STUDY MATERIAL:
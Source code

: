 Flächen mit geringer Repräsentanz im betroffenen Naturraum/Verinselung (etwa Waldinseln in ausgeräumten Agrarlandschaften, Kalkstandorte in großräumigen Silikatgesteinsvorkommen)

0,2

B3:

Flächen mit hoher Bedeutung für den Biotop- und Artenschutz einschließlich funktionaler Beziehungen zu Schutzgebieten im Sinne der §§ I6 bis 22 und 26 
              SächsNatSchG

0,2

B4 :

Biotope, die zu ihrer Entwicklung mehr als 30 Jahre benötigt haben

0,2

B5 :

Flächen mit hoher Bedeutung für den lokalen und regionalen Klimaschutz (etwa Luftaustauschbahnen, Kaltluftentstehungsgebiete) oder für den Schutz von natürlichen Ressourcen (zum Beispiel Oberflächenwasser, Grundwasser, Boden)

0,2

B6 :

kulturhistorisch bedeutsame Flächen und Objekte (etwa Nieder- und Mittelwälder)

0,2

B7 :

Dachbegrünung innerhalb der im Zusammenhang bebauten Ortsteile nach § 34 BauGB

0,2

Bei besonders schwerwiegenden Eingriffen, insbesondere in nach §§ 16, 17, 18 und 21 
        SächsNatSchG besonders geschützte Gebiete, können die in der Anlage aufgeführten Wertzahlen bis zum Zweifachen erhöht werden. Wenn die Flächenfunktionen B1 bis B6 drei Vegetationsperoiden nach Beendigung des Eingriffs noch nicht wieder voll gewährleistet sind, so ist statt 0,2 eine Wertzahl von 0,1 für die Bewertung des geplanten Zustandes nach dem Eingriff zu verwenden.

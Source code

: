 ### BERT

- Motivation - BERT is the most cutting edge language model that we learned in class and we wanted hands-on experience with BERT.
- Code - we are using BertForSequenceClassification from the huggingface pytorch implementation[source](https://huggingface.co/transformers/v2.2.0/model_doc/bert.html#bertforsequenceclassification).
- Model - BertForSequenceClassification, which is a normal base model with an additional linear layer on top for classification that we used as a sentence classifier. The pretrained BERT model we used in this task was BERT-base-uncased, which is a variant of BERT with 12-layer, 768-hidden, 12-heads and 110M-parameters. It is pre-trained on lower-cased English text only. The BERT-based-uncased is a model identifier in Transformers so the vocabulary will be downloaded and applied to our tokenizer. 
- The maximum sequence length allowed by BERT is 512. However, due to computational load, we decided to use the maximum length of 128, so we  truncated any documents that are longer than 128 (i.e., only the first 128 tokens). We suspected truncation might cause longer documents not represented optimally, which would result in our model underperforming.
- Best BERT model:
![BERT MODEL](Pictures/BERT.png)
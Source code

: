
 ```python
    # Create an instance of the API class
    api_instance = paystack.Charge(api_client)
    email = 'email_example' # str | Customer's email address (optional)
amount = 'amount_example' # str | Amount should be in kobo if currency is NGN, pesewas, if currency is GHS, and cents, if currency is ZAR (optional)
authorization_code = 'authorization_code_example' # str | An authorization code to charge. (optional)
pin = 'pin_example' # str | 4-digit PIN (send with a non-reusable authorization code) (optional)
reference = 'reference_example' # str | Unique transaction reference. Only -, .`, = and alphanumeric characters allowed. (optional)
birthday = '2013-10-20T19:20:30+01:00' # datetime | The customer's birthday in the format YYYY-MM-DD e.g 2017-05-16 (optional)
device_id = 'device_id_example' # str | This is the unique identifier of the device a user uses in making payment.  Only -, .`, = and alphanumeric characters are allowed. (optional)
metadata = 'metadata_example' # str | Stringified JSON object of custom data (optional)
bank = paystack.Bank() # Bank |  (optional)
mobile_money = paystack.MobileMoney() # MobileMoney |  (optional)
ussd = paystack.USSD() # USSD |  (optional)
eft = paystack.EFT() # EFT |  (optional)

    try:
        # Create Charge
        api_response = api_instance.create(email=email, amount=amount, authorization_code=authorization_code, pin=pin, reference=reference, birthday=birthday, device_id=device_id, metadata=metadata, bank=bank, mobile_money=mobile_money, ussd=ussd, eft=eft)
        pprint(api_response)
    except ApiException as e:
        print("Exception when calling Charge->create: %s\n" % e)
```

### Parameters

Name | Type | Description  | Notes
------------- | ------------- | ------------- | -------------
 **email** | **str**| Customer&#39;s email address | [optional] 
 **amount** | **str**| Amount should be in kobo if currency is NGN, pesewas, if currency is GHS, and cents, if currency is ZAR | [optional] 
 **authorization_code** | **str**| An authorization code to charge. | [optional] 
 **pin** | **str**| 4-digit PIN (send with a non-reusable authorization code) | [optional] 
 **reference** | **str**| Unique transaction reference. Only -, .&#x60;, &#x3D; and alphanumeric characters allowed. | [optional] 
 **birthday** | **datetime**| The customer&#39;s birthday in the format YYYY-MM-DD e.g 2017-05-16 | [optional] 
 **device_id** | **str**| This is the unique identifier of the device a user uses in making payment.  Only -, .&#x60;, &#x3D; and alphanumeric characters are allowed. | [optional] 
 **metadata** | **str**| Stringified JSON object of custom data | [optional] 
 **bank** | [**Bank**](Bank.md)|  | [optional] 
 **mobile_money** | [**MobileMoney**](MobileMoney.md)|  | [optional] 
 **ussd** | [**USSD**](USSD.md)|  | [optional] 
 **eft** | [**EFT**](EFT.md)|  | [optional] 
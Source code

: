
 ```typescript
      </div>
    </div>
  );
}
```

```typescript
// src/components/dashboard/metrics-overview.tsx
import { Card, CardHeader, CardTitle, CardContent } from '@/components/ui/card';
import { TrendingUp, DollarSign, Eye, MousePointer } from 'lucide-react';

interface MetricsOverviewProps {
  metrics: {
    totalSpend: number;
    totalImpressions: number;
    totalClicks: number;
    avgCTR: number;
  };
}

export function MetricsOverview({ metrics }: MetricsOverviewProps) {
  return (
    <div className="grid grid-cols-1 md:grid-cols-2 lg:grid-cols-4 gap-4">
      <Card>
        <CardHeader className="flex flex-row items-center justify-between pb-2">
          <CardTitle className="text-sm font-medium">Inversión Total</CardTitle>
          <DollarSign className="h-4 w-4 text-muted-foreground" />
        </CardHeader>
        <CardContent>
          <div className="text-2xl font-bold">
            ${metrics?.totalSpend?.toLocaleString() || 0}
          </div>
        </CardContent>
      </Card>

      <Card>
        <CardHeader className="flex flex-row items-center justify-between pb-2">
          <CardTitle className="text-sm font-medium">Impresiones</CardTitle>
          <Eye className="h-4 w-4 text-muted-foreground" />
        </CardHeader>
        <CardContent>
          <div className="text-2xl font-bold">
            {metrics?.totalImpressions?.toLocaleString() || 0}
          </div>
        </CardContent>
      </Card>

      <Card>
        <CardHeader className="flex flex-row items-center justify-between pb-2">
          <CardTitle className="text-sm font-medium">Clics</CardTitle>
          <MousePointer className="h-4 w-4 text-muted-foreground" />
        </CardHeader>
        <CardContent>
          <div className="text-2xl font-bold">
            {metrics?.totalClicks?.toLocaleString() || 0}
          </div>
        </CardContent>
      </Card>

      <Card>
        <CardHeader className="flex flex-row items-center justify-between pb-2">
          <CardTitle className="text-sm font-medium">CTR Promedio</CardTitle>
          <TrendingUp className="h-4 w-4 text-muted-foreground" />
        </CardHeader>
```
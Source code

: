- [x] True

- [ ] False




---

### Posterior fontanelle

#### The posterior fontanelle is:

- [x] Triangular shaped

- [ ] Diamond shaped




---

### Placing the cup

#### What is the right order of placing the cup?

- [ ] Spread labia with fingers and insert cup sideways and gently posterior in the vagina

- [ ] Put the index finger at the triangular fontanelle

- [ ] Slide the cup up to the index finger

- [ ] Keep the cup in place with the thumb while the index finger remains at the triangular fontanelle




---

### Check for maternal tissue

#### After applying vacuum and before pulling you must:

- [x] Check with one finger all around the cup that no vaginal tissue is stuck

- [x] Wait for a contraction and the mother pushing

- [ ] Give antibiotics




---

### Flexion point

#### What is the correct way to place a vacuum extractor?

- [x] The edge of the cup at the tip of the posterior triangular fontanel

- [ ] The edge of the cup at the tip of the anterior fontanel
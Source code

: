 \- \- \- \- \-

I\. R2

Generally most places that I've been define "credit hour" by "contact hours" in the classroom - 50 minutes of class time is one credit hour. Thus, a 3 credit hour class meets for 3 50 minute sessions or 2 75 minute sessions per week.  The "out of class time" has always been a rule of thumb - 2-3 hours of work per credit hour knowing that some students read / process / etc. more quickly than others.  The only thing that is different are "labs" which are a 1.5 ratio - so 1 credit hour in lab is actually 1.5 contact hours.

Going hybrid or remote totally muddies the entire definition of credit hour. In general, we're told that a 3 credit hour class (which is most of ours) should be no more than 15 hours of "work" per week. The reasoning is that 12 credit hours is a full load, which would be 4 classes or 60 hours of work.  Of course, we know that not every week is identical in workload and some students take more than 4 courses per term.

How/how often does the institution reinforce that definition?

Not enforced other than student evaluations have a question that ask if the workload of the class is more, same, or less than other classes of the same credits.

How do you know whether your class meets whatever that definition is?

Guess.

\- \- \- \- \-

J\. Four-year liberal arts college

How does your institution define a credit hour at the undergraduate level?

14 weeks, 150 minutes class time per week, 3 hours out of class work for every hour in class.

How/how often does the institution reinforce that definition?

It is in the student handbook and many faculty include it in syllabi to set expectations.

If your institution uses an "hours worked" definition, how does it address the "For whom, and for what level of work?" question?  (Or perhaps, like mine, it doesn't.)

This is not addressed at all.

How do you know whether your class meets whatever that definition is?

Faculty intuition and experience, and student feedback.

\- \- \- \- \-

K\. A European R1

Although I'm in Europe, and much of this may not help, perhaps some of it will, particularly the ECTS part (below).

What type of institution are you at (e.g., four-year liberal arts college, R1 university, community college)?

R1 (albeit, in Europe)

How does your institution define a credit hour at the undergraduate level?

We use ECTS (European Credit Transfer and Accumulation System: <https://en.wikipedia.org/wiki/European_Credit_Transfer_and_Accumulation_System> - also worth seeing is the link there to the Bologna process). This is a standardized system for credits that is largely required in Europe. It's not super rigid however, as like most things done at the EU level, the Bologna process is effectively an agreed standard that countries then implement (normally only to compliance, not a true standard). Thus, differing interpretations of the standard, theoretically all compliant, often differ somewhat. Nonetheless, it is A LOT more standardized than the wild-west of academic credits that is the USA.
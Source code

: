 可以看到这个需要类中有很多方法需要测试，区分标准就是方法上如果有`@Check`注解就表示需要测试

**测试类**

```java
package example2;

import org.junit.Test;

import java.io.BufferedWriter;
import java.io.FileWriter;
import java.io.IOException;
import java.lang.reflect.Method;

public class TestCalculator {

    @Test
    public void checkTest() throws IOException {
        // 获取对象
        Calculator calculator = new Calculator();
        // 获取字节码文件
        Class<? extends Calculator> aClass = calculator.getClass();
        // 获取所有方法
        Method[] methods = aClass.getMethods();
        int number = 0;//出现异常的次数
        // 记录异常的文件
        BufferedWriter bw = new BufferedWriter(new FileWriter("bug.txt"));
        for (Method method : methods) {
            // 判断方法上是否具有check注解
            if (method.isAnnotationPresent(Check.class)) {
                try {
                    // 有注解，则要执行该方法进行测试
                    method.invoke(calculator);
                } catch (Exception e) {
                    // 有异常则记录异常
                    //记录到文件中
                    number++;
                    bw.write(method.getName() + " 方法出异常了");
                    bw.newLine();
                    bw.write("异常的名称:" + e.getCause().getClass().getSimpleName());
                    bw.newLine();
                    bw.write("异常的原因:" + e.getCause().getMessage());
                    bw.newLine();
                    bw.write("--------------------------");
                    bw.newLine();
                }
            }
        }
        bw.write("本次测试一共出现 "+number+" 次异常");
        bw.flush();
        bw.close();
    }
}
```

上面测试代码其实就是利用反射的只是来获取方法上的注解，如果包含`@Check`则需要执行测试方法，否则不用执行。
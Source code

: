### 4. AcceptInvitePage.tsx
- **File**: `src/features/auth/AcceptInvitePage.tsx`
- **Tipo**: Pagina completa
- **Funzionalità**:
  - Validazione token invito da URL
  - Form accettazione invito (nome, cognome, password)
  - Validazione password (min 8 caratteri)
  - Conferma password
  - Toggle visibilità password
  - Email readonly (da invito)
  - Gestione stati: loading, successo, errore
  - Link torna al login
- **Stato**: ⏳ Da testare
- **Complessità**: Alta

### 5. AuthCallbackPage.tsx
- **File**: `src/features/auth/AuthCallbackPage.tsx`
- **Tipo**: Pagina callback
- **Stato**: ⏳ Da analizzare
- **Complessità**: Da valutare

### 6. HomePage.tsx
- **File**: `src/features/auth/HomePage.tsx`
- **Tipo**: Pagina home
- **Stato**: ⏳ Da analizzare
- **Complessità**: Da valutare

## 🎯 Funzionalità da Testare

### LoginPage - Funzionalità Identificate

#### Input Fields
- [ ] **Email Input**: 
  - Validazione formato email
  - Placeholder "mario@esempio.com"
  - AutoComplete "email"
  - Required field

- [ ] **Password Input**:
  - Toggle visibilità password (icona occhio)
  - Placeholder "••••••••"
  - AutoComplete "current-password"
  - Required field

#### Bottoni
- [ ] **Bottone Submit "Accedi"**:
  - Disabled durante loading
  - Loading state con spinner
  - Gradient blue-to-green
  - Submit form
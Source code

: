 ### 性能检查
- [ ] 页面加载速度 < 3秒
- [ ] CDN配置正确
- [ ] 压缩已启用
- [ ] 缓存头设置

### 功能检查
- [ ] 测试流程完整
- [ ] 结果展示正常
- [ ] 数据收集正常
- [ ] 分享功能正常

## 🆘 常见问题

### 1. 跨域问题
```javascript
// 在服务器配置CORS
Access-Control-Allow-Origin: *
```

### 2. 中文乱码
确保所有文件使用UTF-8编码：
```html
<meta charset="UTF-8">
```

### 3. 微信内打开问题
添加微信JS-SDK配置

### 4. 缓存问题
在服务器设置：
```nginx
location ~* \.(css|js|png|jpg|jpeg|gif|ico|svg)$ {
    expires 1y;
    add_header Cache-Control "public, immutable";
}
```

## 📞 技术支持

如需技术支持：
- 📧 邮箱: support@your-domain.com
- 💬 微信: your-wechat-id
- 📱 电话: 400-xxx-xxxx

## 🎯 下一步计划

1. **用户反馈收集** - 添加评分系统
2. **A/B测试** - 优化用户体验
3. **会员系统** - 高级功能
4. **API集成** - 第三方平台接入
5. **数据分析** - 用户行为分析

ACTIVITY:
Each line in the entries above, starting at the line with "- [x] The edge" and ending at the line with "Generally most places", is to be printed exactly, and only those lines.

SOLUTION FOR THIS TASK:
- [x] The edge of the cup at the tip of the posterior triangular fontanel

- [ ] The edge of the cup at the tip of the anterior fontanel
Source code

: \- \- \- \- \-

I\. R2

Generally most places that I've been define "credit hour" by "contact hours" in the classroom - 50 minutes of class time is one credit hour. Thus, a 3 credit hour class meets for 3 50 minute sessions or 2 75 minute sessions per week.  The "out of class time" has always been a rule of thumb - 2-3 hours of work per credit hour knowing that some students read / process / etc. more quickly than others.  The only thing that is different are "labs" which are a 1.5 ratio - so 1 credit hour in lab is actually 1.5 contact hours.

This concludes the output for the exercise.